Beyond this, one could say that the right-hemisphere way of attending to the world is whole-perceiving, organically-minded, expectant of newness and interested in whatever lies outside itself; while the left-hemisphere way is narrowly focused, mechanistically-minded, certain of what it already knows and interested in its own purposes. In the right hemisphere world there is what I call ‘betweenness,’ not just the sense of connectedness with the world, but the sense that things come into being ‘between’ ourselves and whatever else there may be – a sense that is lacking in the left hemisphere world, where there is a separation of subject and object.

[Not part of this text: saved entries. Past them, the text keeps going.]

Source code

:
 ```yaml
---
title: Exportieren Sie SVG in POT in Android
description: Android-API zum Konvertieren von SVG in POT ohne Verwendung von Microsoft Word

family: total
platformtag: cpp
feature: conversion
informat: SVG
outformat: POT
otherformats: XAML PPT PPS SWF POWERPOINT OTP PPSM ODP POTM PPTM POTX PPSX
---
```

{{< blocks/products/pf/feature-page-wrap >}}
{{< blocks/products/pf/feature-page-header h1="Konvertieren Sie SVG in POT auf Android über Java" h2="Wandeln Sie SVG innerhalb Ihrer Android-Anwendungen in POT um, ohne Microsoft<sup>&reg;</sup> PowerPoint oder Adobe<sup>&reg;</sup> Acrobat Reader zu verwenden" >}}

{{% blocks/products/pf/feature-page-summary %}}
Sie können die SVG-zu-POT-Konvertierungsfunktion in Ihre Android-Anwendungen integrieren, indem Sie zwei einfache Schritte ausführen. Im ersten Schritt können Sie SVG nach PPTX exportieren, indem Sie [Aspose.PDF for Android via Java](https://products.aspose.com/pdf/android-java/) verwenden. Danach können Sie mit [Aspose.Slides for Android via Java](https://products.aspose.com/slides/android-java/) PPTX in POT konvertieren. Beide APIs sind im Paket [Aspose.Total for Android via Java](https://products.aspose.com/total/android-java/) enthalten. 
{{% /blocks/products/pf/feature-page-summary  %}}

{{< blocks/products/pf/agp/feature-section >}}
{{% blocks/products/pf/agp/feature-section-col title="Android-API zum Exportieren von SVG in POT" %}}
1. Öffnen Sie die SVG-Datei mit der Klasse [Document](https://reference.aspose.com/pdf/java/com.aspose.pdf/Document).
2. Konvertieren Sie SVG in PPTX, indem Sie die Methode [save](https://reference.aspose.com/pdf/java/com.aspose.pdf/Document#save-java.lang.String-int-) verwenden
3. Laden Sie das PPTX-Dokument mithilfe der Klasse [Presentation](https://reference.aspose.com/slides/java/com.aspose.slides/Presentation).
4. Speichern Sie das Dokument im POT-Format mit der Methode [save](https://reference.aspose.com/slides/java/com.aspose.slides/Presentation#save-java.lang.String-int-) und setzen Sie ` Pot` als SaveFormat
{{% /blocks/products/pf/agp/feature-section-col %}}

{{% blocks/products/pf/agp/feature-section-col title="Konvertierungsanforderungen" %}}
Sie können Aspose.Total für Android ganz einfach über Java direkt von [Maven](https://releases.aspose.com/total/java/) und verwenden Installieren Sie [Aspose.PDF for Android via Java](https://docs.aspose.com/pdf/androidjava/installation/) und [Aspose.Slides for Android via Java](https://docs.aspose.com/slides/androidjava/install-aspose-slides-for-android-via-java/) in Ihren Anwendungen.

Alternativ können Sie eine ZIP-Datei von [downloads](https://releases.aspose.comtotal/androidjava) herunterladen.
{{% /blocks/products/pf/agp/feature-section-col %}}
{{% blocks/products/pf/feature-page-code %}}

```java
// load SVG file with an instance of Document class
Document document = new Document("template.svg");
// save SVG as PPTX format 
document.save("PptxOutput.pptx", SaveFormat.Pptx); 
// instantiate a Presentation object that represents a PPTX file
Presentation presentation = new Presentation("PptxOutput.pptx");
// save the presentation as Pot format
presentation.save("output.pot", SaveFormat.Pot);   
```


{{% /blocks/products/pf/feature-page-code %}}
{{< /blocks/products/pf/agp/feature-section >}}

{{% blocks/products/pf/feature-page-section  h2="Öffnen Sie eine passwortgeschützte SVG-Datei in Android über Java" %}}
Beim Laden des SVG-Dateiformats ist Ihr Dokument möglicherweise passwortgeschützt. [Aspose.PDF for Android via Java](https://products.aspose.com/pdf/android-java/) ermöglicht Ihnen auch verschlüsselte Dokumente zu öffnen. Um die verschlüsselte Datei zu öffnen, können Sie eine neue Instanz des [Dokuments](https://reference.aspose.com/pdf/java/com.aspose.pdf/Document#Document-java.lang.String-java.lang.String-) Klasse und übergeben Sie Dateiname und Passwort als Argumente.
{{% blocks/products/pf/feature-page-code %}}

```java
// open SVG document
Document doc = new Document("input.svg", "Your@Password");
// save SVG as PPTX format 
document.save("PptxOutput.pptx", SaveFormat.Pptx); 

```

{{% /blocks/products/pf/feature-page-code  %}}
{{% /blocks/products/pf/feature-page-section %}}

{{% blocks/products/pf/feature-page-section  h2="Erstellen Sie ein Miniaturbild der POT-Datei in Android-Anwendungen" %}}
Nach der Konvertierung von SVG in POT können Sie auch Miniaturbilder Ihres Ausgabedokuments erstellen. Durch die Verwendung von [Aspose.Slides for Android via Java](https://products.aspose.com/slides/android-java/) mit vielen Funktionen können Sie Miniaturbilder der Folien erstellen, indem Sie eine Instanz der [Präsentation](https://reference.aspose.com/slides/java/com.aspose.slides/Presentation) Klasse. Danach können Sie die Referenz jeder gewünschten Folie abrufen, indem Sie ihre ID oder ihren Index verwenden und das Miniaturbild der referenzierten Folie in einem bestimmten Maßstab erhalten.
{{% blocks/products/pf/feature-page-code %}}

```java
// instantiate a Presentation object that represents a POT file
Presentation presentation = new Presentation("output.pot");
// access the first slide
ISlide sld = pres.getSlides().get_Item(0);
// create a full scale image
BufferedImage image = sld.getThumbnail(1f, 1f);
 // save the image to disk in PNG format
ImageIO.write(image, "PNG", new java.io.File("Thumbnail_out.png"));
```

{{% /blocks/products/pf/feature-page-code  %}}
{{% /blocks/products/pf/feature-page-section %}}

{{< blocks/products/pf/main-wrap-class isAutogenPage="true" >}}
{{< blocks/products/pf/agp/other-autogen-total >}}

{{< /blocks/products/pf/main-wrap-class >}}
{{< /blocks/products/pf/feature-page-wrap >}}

Finally, the right hemisphere is uncertain, where the left hemisphere is full of a delusive certainty, and is in a state of optimistic denial.

Cognition is, I believe, a three-part process in which what begins in the right hemisphere’s world is ‘sent’ to the left hemisphere’s world for processing, but must then be ‘returned’ to the world of the right hemisphere where a new synthesis can be made. It is worth emphasizing that the right hemisphere needs not to know what the left hemisphere knows, for that would destroy its ability to understand the whole. [On the other hand, the left hemisphere’s strength lies in its ability to] render explicit what the right hemisphere must leave implicit. But that is also its weakness, for in the act of clarifying the implicit, the left hemisphere renders it abstract, lifeless. If the perspective given by the left hemisphere is to live again, it must be handed back to the domain of the right hemisphere, where it is contextualized, reintegrated with the sense of the whole.

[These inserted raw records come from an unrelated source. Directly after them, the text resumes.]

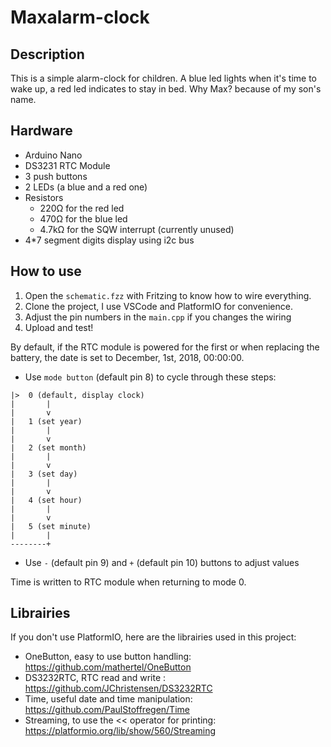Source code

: # Maxalarm-clock
## Description
This is a simple alarm-clock for children. A blue led lights when it's time to wake up, a red led indicates to stay in bed.
Why Max? because of my son's name.

## Hardware
- Arduino Nano
- DS3231 RTC Module
- 3 push buttons
- 2 LEDs (a blue and a red one)
- Resistors
  - 220Ω for the red led
  - 470Ω for the blue led
  - 4.7kΩ for the SQW interrupt (currently unused)
- 4*7 segment digits display using i2c bus

## How to use
1. Open the `schematic.fzz` with Fritzing to know how to wire everything.
2. Clone the project, I use VSCode and PlatformIO for convenience.
3. Adjust the pin numbers in the `main.cpp` if you changes the wiring
4. Upload and test!

By default, if the RTC module is powered for the first or when replacing the battery, the date is set to December, 1st, 2018, 00:00:00.
- Use `mode button` (default pin 8) to cycle through these steps:
```
|>  0 (default, display clock)
|       |
|       v
|   1 (set year)
|       |
|       v
|   2 (set month)
|       |
|       v
|   3 (set day)
|       |
|       v
|   4 (set hour)
|       |
|       v
|   5 (set minute)
|       |
--------+
```
- Use `-` (default pin 9) and `+` (default pin 10) buttons to adjust values

Time is written to RTC module when returning to mode 0.

## Librairies
If you don't use PlatformIO, here are the librairies used in this project:
- OneButton, easy to use button handling: https://github.com/mathertel/OneButton
- DS3232RTC, RTC read and write : https://github.com/JChristensen/DS3232RTC
- Time, useful date and time manipulation: https://github.com/PaulStoffregen/Time
- Streaming, to use the << operator for printing: https://platformio.org/lib/show/560/Streaming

Perhaps an analogy would be the relationship between living and reading. Life can certainly have meaning without books, but books cannot have meaning without life. In one sense a book, like the world according to the left hemisphere, is a selective, organized re-presented, static, revisitable, boundaried, ‘frozen’ extract of life. It has taken something infinitely complex, endlessly interrelated, fluent, evolving, uncertain, never to be repeated, embodied and fleeting (because alive) and produced something in a way very different that we can use to understand it.

Though obviously far less complex than life itself, it has nonetheless brought into being an aspect of life that was not there before. So the left hemisphere (like the book) can be seen as taking from the world as delivered by the right hemisphere (unconsidered life), and giving life back enhanced. But on the shelf, the contents of the book are dead: they come back to life only in the process of being read. No longer static, boundaried, ‘frozen’, the contents of the book are taken up again into the world (of the right hemisphere) where nothing is ever fixed or fully known, but always becoming something else.